Yup. The show started 50 years ago. This is the thirty-third season. The villain/monster of the week structure has been part of the series since 1963 and isn't going anywhere. There've been experimental deviations away from it (such as the Doctor confronting a well-meaning good guy who inadvertently causes havoc, or the Doctor himself launching an offensive against an enemy, or the Doctor dealing with a simple natural disaster etc) but these have never become the new paradigm.

In the overall context of the series, even the 'season-long mystery arc' is still very much in the minority (with only nine - ten if you count the very loose 'E-Space' stories from Season 18 - featuring one) and is not the norm, though it has been since the show returned in 2005. This season's is actually the loosest arc we've had to date, and I think the show's been much better for it, compared to the confused convulsions of the last two seasons.

I can't remember where I read it, but literally one of the producers told Cross 'we've always wanted a hoverbike in an episode, can we write one in'?
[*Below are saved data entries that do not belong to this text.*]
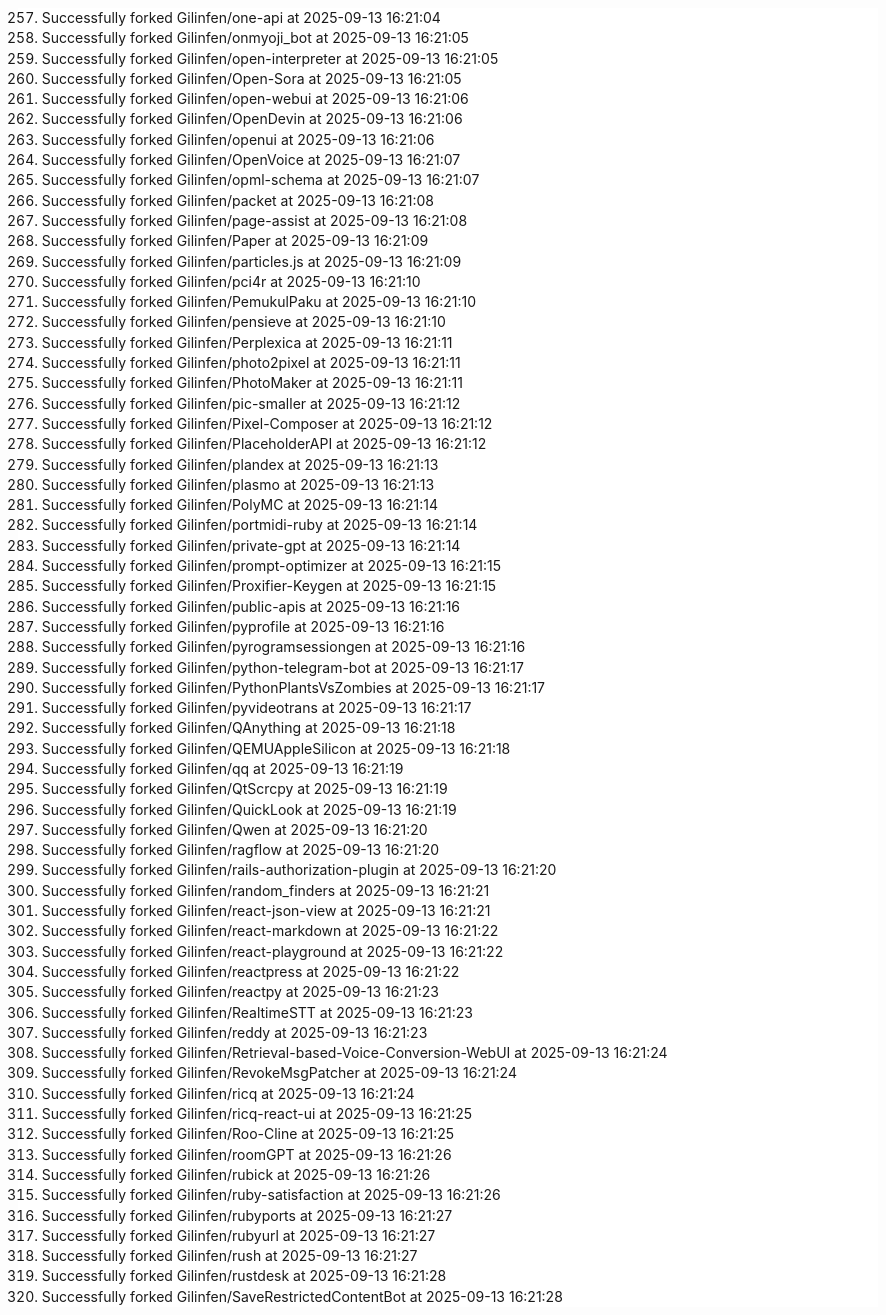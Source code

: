 257. Successfully forked Gilinfen/one-api at 2025-09-13 16:21:04
258. Successfully forked Gilinfen/onmyoji_bot at 2025-09-13 16:21:05
259. Successfully forked Gilinfen/open-interpreter at 2025-09-13 16:21:05
260. Successfully forked Gilinfen/Open-Sora at 2025-09-13 16:21:05
261. Successfully forked Gilinfen/open-webui at 2025-09-13 16:21:06
262. Successfully forked Gilinfen/OpenDevin at 2025-09-13 16:21:06
263. Successfully forked Gilinfen/openui at 2025-09-13 16:21:06
264. Successfully forked Gilinfen/OpenVoice at 2025-09-13 16:21:07
265. Successfully forked Gilinfen/opml-schema at 2025-09-13 16:21:07
266. Successfully forked Gilinfen/packet at 2025-09-13 16:21:08
267. Successfully forked Gilinfen/page-assist at 2025-09-13 16:21:08
268. Successfully forked Gilinfen/Paper at 2025-09-13 16:21:09
269. Successfully forked Gilinfen/particles.js at 2025-09-13 16:21:09
270. Successfully forked Gilinfen/pci4r at 2025-09-13 16:21:10
271. Successfully forked Gilinfen/PemukulPaku at 2025-09-13 16:21:10
272. Successfully forked Gilinfen/pensieve at 2025-09-13 16:21:10
273. Successfully forked Gilinfen/Perplexica at 2025-09-13 16:21:11
274. Successfully forked Gilinfen/photo2pixel at 2025-09-13 16:21:11
275. Successfully forked Gilinfen/PhotoMaker at 2025-09-13 16:21:11
276. Successfully forked Gilinfen/pic-smaller at 2025-09-13 16:21:12
277. Successfully forked Gilinfen/Pixel-Composer at 2025-09-13 16:21:12
278. Successfully forked Gilinfen/PlaceholderAPI at 2025-09-13 16:21:12
279. Successfully forked Gilinfen/plandex at 2025-09-13 16:21:13
280. Successfully forked Gilinfen/plasmo at 2025-09-13 16:21:13
281. Successfully forked Gilinfen/PolyMC at 2025-09-13 16:21:14
282. Successfully forked Gilinfen/portmidi-ruby at 2025-09-13 16:21:14
283. Successfully forked Gilinfen/private-gpt at 2025-09-13 16:21:14
284. Successfully forked Gilinfen/prompt-optimizer at 2025-09-13 16:21:15
285. Successfully forked Gilinfen/Proxifier-Keygen at 2025-09-13 16:21:15
286. Successfully forked Gilinfen/public-apis at 2025-09-13 16:21:16
287. Successfully forked Gilinfen/pyprofile at 2025-09-13 16:21:16
288. Successfully forked Gilinfen/pyrogramsessiongen at 2025-09-13 16:21:16
289. Successfully forked Gilinfen/python-telegram-bot at 2025-09-13 16:21:17
290. Successfully forked Gilinfen/PythonPlantsVsZombies at 2025-09-13 16:21:17
291. Successfully forked Gilinfen/pyvideotrans at 2025-09-13 16:21:17
292. Successfully forked Gilinfen/QAnything at 2025-09-13 16:21:18
293. Successfully forked Gilinfen/QEMUAppleSilicon at 2025-09-13 16:21:18
294. Successfully forked Gilinfen/qq at 2025-09-13 16:21:19
295. Successfully forked Gilinfen/QtScrcpy at 2025-09-13 16:21:19
296. Successfully forked Gilinfen/QuickLook at 2025-09-13 16:21:19
297. Successfully forked Gilinfen/Qwen at 2025-09-13 16:21:20
298. Successfully forked Gilinfen/ragflow at 2025-09-13 16:21:20
299. Successfully forked Gilinfen/rails-authorization-plugin at 2025-09-13 16:21:20
300. Successfully forked Gilinfen/random_finders at 2025-09-13 16:21:21
301. Successfully forked Gilinfen/react-json-view at 2025-09-13 16:21:21
302. Successfully forked Gilinfen/react-markdown at 2025-09-13 16:21:22
303. Successfully forked Gilinfen/react-playground at 2025-09-13 16:21:22
304. Successfully forked Gilinfen/reactpress at 2025-09-13 16:21:22
305. Successfully forked Gilinfen/reactpy at 2025-09-13 16:21:23
306. Successfully forked Gilinfen/RealtimeSTT at 2025-09-13 16:21:23
307. Successfully forked Gilinfen/reddy at 2025-09-13 16:21:23
308. Successfully forked Gilinfen/Retrieval-based-Voice-Conversion-WebUI at 2025-09-13 16:21:24
309. Successfully forked Gilinfen/RevokeMsgPatcher at 2025-09-13 16:21:24
310. Successfully forked Gilinfen/ricq at 2025-09-13 16:21:24
311. Successfully forked Gilinfen/ricq-react-ui at 2025-09-13 16:21:25
312. Successfully forked Gilinfen/Roo-Cline at 2025-09-13 16:21:25
313. Successfully forked Gilinfen/roomGPT at 2025-09-13 16:21:26
314. Successfully forked Gilinfen/rubick at 2025-09-13 16:21:26
315. Successfully forked Gilinfen/ruby-satisfaction at 2025-09-13 16:21:26
316. Successfully forked Gilinfen/rubyports at 2025-09-13 16:21:27
317. Successfully forked Gilinfen/rubyurl at 2025-09-13 16:21:27
318. Successfully forked Gilinfen/rush at 2025-09-13 16:21:27
319. Successfully forked Gilinfen/rustdesk at 2025-09-13 16:21:28
320. Successfully forked Gilinfen/SaveRestrictedContentBot at 2025-09-13 16:21:28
Weird, as they established that the Doctor's bike was a hoverbike in the previous episode. Rather than spend five minutes dicking around with the merchant, they could have just grabbed that out of the TARDIS. Or, y'know, just used the TARDIS to get to Alien Pyramid Asteroid.

Are there going to be any two-parters in this series?

Not to my knowledge. Apparently Moffatt hates them and prefers either stand-alones or the sort-of-stand-alones-but-part-of-a-larger-arc structure of the previous two seasons. Considering the quality of most of the two-parters since the show returned, he may have a point.